* What this task involves *
Would you please copy each line below that includes the string "acidanthera"?

* Dataset extract *
▬▬▬▬▬▬

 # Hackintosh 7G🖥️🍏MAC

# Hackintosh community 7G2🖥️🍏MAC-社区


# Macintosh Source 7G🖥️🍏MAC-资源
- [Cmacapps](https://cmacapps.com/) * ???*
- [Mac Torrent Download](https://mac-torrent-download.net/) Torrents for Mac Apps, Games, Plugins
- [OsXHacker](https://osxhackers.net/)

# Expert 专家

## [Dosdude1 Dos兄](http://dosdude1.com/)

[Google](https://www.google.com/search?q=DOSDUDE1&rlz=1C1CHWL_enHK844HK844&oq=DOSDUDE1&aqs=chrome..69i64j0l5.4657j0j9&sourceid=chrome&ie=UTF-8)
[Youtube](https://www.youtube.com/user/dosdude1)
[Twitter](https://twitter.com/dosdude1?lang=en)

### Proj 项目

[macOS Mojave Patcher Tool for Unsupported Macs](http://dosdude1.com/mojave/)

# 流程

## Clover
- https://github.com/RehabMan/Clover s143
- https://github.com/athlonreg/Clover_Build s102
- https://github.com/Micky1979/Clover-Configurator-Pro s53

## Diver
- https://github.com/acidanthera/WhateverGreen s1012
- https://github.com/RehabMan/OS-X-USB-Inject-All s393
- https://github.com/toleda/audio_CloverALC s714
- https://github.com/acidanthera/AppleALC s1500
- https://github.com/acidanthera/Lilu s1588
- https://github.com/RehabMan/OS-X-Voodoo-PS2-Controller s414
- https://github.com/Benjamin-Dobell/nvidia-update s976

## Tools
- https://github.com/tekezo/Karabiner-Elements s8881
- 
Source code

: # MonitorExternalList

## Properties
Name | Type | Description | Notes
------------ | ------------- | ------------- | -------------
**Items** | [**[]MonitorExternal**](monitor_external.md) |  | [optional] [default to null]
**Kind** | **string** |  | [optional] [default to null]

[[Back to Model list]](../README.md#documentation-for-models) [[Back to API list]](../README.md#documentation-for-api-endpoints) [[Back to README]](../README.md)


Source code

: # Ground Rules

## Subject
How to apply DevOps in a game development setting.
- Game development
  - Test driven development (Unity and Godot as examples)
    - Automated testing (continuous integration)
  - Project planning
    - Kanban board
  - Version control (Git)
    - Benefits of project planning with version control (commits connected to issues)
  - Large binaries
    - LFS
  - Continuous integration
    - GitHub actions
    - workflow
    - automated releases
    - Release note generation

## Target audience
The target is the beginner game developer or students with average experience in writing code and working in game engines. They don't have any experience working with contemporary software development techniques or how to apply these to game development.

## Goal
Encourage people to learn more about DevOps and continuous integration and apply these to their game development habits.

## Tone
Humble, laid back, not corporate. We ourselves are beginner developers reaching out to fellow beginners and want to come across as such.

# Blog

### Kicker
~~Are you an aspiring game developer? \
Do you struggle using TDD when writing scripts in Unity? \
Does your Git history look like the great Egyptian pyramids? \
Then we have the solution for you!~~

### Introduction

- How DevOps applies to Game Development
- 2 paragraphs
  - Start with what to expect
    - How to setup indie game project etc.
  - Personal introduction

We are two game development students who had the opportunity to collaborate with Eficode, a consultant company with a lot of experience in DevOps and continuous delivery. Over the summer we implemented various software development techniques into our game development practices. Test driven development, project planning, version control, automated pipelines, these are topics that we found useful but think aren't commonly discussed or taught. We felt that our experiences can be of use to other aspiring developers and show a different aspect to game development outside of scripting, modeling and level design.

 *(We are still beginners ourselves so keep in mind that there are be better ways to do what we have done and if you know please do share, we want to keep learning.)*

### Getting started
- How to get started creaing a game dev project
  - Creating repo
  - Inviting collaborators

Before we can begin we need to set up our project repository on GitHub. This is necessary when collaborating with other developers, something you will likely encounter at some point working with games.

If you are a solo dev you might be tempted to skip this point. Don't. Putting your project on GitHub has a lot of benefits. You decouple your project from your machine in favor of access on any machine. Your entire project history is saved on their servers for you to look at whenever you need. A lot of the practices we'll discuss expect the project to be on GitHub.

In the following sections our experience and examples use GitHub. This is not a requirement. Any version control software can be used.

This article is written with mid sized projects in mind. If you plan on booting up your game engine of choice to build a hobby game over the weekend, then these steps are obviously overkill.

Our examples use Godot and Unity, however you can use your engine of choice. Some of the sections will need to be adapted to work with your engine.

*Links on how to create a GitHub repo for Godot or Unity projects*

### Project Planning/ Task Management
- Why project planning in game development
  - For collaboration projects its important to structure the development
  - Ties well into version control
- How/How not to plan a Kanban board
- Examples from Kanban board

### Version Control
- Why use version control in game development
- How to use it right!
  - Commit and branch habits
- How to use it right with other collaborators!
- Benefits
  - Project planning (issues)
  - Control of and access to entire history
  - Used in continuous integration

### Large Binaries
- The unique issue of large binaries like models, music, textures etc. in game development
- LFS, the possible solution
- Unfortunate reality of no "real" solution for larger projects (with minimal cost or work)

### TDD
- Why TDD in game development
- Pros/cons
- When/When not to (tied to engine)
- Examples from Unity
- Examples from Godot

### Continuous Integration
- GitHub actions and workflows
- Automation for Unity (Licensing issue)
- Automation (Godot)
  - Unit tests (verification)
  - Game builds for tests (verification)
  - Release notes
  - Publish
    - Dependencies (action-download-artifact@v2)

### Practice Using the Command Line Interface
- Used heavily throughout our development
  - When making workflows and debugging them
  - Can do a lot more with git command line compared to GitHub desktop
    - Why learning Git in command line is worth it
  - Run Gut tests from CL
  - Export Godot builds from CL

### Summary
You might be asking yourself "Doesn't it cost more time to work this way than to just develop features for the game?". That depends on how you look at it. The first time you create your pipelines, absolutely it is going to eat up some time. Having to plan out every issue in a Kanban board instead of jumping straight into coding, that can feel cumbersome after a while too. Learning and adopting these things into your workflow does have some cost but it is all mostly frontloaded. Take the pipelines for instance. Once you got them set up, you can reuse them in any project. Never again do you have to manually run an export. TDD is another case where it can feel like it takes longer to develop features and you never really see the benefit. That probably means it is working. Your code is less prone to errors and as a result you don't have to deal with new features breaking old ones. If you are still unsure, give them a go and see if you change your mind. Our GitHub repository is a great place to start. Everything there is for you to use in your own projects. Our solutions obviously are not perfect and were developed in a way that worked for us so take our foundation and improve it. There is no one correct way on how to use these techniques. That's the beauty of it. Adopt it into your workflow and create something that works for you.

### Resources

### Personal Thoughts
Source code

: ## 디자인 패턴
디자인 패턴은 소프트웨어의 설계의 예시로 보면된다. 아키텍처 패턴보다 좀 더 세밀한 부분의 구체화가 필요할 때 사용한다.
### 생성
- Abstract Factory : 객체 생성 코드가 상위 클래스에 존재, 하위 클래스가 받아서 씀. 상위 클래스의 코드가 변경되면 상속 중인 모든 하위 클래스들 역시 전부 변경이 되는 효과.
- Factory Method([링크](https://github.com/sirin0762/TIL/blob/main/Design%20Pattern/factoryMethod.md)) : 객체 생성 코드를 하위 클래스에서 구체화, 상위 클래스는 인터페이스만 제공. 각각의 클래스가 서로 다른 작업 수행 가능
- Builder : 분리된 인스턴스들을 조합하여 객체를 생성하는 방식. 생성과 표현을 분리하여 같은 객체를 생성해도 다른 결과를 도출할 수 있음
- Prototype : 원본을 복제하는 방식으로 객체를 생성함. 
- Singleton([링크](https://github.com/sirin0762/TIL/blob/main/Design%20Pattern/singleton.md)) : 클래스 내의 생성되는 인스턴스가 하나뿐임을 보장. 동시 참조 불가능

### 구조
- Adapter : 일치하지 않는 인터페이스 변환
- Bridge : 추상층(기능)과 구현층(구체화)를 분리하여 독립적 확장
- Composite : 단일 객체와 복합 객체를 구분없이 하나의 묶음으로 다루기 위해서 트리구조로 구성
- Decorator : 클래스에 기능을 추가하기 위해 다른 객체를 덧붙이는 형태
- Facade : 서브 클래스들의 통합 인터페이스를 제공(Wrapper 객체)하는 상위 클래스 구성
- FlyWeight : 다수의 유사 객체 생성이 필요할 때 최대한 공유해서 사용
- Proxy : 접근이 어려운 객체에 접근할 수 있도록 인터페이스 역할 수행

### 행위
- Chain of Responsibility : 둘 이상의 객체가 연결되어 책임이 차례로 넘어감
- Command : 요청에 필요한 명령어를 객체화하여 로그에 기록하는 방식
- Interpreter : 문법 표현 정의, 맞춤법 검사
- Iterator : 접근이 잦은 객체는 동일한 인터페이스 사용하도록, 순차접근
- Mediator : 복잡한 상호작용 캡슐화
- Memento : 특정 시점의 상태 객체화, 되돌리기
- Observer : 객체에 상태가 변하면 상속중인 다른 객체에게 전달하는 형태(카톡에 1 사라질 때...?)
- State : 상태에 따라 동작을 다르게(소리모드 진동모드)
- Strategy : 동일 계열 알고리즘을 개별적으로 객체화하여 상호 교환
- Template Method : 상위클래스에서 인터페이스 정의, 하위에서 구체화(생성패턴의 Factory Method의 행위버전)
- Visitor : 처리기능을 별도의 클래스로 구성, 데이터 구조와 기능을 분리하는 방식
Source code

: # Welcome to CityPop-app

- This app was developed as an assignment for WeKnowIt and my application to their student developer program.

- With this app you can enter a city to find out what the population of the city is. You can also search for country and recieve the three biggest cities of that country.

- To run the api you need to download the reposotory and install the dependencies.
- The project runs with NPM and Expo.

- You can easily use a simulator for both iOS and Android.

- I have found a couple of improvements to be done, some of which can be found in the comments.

▬▬▬▬▬▬

* Solution to this task *
- https://github.com/acidanthera/WhateverGreen s1012
- https://github.com/acidanthera/AppleALC s1500
- https://github.com/acidanthera/Lilu s1588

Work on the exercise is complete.